=== Task goal ===
Once the line with "## Code Demo" is found in the entries below, print it and each following line exactly, stopping after the line with "### Notification Type"; print nothing else.

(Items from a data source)

*** Block opens ***

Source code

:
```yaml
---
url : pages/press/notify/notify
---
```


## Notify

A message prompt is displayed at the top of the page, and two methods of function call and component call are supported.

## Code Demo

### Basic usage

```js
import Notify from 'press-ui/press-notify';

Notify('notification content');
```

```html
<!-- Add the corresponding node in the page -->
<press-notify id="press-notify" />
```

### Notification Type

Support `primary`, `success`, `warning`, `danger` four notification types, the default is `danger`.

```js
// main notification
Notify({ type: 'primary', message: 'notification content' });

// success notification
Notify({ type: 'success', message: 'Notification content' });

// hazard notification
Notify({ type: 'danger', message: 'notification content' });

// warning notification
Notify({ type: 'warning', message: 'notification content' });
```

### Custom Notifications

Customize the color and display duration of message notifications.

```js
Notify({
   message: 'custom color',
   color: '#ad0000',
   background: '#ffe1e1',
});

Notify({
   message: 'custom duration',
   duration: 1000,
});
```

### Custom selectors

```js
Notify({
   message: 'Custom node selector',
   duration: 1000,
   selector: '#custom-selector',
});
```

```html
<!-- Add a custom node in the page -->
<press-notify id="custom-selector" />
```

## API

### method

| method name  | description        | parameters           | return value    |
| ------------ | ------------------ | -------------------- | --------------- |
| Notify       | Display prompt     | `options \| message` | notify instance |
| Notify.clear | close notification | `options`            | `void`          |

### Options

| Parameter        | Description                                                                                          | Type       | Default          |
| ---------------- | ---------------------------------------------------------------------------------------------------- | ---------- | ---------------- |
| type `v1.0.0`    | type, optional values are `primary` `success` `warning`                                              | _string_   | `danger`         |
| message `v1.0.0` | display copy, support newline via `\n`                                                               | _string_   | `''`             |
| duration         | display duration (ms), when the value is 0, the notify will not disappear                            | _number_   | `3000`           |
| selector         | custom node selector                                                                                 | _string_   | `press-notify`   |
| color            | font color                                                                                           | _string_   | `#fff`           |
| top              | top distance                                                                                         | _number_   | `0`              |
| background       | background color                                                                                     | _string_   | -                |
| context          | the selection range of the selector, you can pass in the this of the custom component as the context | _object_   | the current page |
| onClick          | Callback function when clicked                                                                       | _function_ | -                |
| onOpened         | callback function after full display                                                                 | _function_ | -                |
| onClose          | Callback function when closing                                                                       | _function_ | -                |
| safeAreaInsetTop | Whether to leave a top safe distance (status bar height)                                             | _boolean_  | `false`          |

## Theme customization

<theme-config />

*** Block closes ***

=== Solved problem ===
## Code Demo

### Basic usage

```js
import Notify from 'press-ui/press-notify';

Notify('notification content');
```

```html
<!-- Add the corresponding node in the page -->
<press-notify id="press-notify" />
```

### Notification Type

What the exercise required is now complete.